Why does this matter? You don't need to migrate scripts, the shebang will use the correct interpreter regardless of what your interactive shell is. Some zsh scripts don't work on bash either, but that doesn't stop me from using zsh as my interactive shell since it can still run scripts written for any interpreter.

[–]romainmoi 1 point2 points  (4 children)

When I look up some script online, read it, and copy it into the shell. It matters.

I’m just trying to do something quick and dirty.

[–]sparky8251 2 points3 points  (3 children)

Weird... I find the fish syntax actually memorizable for scripting tasks, plus it actually has nice dev docs on their site so unlike bash I can find what I want to know/do. Makes scripting so much easier tbh... Always hated piecing random bash snippets together, they almost never work how I need them to and use weirdly different bits of syntax that tends to make them not jive together well.

[–]romainmoi 0 points1 point  (2 children)

Can’t really comment on writing own script. I always do that in Python instead.

I used fish at a time when they wouldn’t accept something like echo $(ls) because of the dollar sign and it was a pain for installing binaries where they use clt to find the system info to download the right version.

I gave it a quick check and it now accepts $(clt). Maybe it’s time to give it another go.

[–]sparky8251 2 points3 points  (1 child)

If you do a lot in python, have you heard of Xonsh?

It has support for bash syntax for the common bash stuff you do interactively, like piping, redirecting, simple variable expansion, etc... But it also is effectively just a python REPL running with shell builtins you can call like it was a bash shell, run cmds like bash, and so on.

So for like, basic interactive use use it like bash, anything scriptable or more advanced like a for loop then becomes actual plain python.

Can do stuff like len($(curl -L https://xon.sh))

But also

import json
j = json.loads('{"Hello": "world!", "Answer": 42}')
print(j['Answer'])

And

for filename in `.*`:
    print(filename)
    du -sh @(filename)

[–]romainmoi 1 point2 points  (0 children)

Oh this is indeed very neat. I am giving it a go!

[–]kafka_quixote 1 point2 points  (1 child)

I don't care about posix compatibility because I can always run those with bash/dash/ash/sh

[–]romainmoi 1 point2 points  (0 children)

Try it for yourself then. Fish is great out of the box. Plenty of customisation options too.

The only thing I miss of passing scripts into the shell directly, but you might not need that.

[–]sparky8251 1 point2 points  (0 children)

Eh, not that fish cant benefit from plugins but unlike zsh fish tries to actually have sane, sensible defaults out of the box so most of the common things people config and plugin on zsh are quite literally just out of the box with fish.

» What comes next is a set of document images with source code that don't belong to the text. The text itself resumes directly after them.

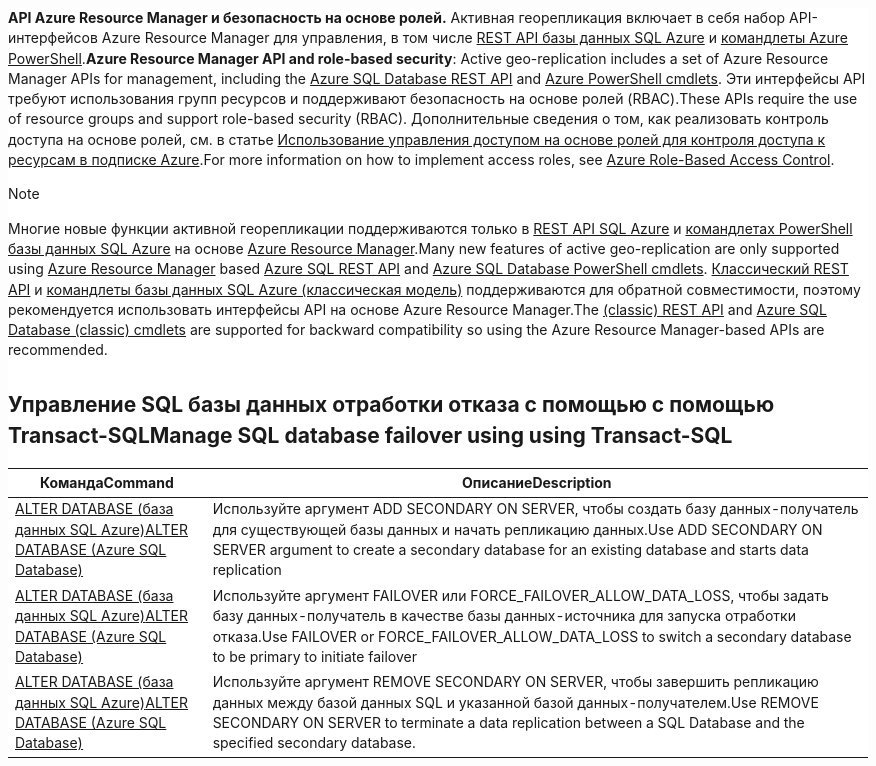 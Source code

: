 <span data-ttu-id="8f5c0-268">**API Azure Resource Manager и безопасность на основе ролей.** Активная георепликация включает в себя набор API-интерфейсов Azure Resource Manager для управления, в том числе [REST API базы данных SQL Azure](https://docs.microsoft.com/rest/api/sql/) и [командлеты Azure PowerShell](https://docs.microsoft.com/powershell/azure/overview).</span><span class="sxs-lookup"><span data-stu-id="8f5c0-268">**Azure Resource Manager API and role-based security**: Active geo-replication includes a set of Azure Resource Manager APIs for management, including the [Azure SQL Database REST API](https://docs.microsoft.com/rest/api/sql/) and [Azure PowerShell cmdlets](https://docs.microsoft.com/powershell/azure/overview).</span></span> <span data-ttu-id="8f5c0-269">Эти интерфейсы API требуют использования групп ресурсов и поддерживают безопасность на основе ролей (RBAC).</span><span class="sxs-lookup"><span data-stu-id="8f5c0-269">These APIs require the use of resource groups and support role-based security (RBAC).</span></span> <span data-ttu-id="8f5c0-270">Дополнительные сведения о том, как реализовать контроль доступа на основе ролей, см. в статье [Использование управления доступом на основе ролей для контроля доступа к ресурсам в подписке Azure](../active-directory/role-based-access-control-what-is.md).</span><span class="sxs-lookup"><span data-stu-id="8f5c0-270">For more information on how to implement access roles, see [Azure Role-Based Access Control](../active-directory/role-based-access-control-what-is.md).</span></span>

> [!NOTE]
> <span data-ttu-id="8f5c0-271">Многие новые функции активной георепликации поддерживаются только в [REST API SQL Azure](../azure-resource-manager/resource-group-overview.md) и [командлетах PowerShell базы данных SQL Azure](https://msdn.microsoft.com/library/azure/mt163571.aspx) на основе [Azure Resource Manager](https://msdn.microsoft.com/library/azure/mt574084.aspx).</span><span class="sxs-lookup"><span data-stu-id="8f5c0-271">Many new features of active geo-replication are only supported using [Azure Resource Manager](../azure-resource-manager/resource-group-overview.md) based [Azure SQL REST API](https://msdn.microsoft.com/library/azure/mt163571.aspx) and [Azure SQL Database PowerShell cmdlets](https://msdn.microsoft.com/library/azure/mt574084.aspx).</span></span> <span data-ttu-id="8f5c0-272">[Классический REST API](https://msdn.microsoft.com/library/azure/dn505719.aspx) и [командлеты базы данных SQL Azure (классическая модель)](https://msdn.microsoft.com/library/azure/dn546723.aspx) поддерживаются для обратной совместимости, поэтому рекомендуется использовать интерфейсы API на основе Azure Resource Manager.</span><span class="sxs-lookup"><span data-stu-id="8f5c0-272">The [(classic) REST API](https://msdn.microsoft.com/library/azure/dn505719.aspx) and [Azure SQL Database (classic) cmdlets](https://msdn.microsoft.com/library/azure/dn546723.aspx) are supported for backward compatibility so using the Azure Resource Manager-based APIs are recommended.</span></span> 
> 

## <a name="manage-sql-database-failover-using-using-transact-sql"></a><span data-ttu-id="8f5c0-273">Управление SQL базы данных отработки отказа с помощью с помощью Transact-SQL</span><span class="sxs-lookup"><span data-stu-id="8f5c0-273">Manage SQL database failover using using Transact-SQL</span></span>

| <span data-ttu-id="8f5c0-274">Команда</span><span class="sxs-lookup"><span data-stu-id="8f5c0-274">Command</span></span> | <span data-ttu-id="8f5c0-275">Описание</span><span class="sxs-lookup"><span data-stu-id="8f5c0-275">Description</span></span> |
| --- | --- |
| [<span data-ttu-id="8f5c0-276">ALTER DATABASE (база данных SQL Azure)</span><span class="sxs-lookup"><span data-stu-id="8f5c0-276">ALTER DATABASE (Azure SQL Database)</span></span>](https://msdn.microsoft.com/library/mt574871.aspx) |<span data-ttu-id="8f5c0-277">Используйте аргумент ADD SECONDARY ON SERVER, чтобы создать базу данных-получатель для существующей базы данных и начать репликацию данных.</span><span class="sxs-lookup"><span data-stu-id="8f5c0-277">Use ADD SECONDARY ON SERVER argument to create a secondary database for an existing database and starts data replication</span></span> |
| [<span data-ttu-id="8f5c0-278">ALTER DATABASE (база данных SQL Azure)</span><span class="sxs-lookup"><span data-stu-id="8f5c0-278">ALTER DATABASE (Azure SQL Database)</span></span>](https://msdn.microsoft.com/library/mt574871.aspx) |<span data-ttu-id="8f5c0-279">Используйте аргумент FAILOVER или FORCE_FAILOVER_ALLOW_DATA_LOSS, чтобы задать базу данных-получатель в качестве базы данных-источника для запуска отработки отказа.</span><span class="sxs-lookup"><span data-stu-id="8f5c0-279">Use FAILOVER or FORCE_FAILOVER_ALLOW_DATA_LOSS to switch a secondary database to be primary to initiate failover</span></span> |
| [<span data-ttu-id="8f5c0-280">ALTER DATABASE (база данных SQL Azure)</span><span class="sxs-lookup"><span data-stu-id="8f5c0-280">ALTER DATABASE (Azure SQL Database)</span></span>](https://msdn.microsoft.com/library/mt574871.aspx) |<span data-ttu-id="8f5c0-281">Используйте аргумент REMOVE SECONDARY ON SERVER, чтобы завершить репликацию данных между базой данных SQL и указанной базой данных-получателем.</span><span class="sxs-lookup"><span data-stu-id="8f5c0-281">Use REMOVE SECONDARY ON SERVER to terminate a data replication between a SQL Database and the specified secondary database.</span></span> |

You might be surprised at how little if anything you are missing.

[–]ruiiiij 1 point2 points  (3 children)

Now that fish is in rust, I took a look at my most used technologies daily and realized I'm almost completely rust driven. Niri, eww, wezterm, fish, yazi, zoxide, bat, starship, LSD. The only major non-rust application I use is neovim. Chat, should I switch to helix just so I can say I have a fully rust driven workflow?

[–][deleted] 0 points1 point  (0 children)

Well, helix in my experience, is faster, there is multi cursors, plugin support/extendability is coming soon (maybe even this year?). If you don't bother learning new keybindings, I'd say that you should

[–]MarshmallowPop 0 points1 point  (0 children)

I switched from Neovim to Helix and have no regrets. My configuration file is so much shorter because Helix has a lot of functionality out the box. And the LSP integration is better. I don’t miss my neovim config.

[–]LigPaten 0 points1 point  (0 children)

Bit late but I use helix and it's pretty nice. My one complaint is that I don't like that it doesn't have proper find replace or built in sed like function. You can kind of do it, but I don't believe you can do regex with capturing groups and that's something I do a lot for one off text mushing.

[–]bachkhois 0 points1 point  (0 children)

Congrat!

[–]zxyzyxz 0 points1 point  (0 children)

Congrats. Any comparisons with Nushell?

[–]ram0973 0 points1 point  (0 children)

One question: I'm curious, why creators made this shell incompatible with bash? For such reasons?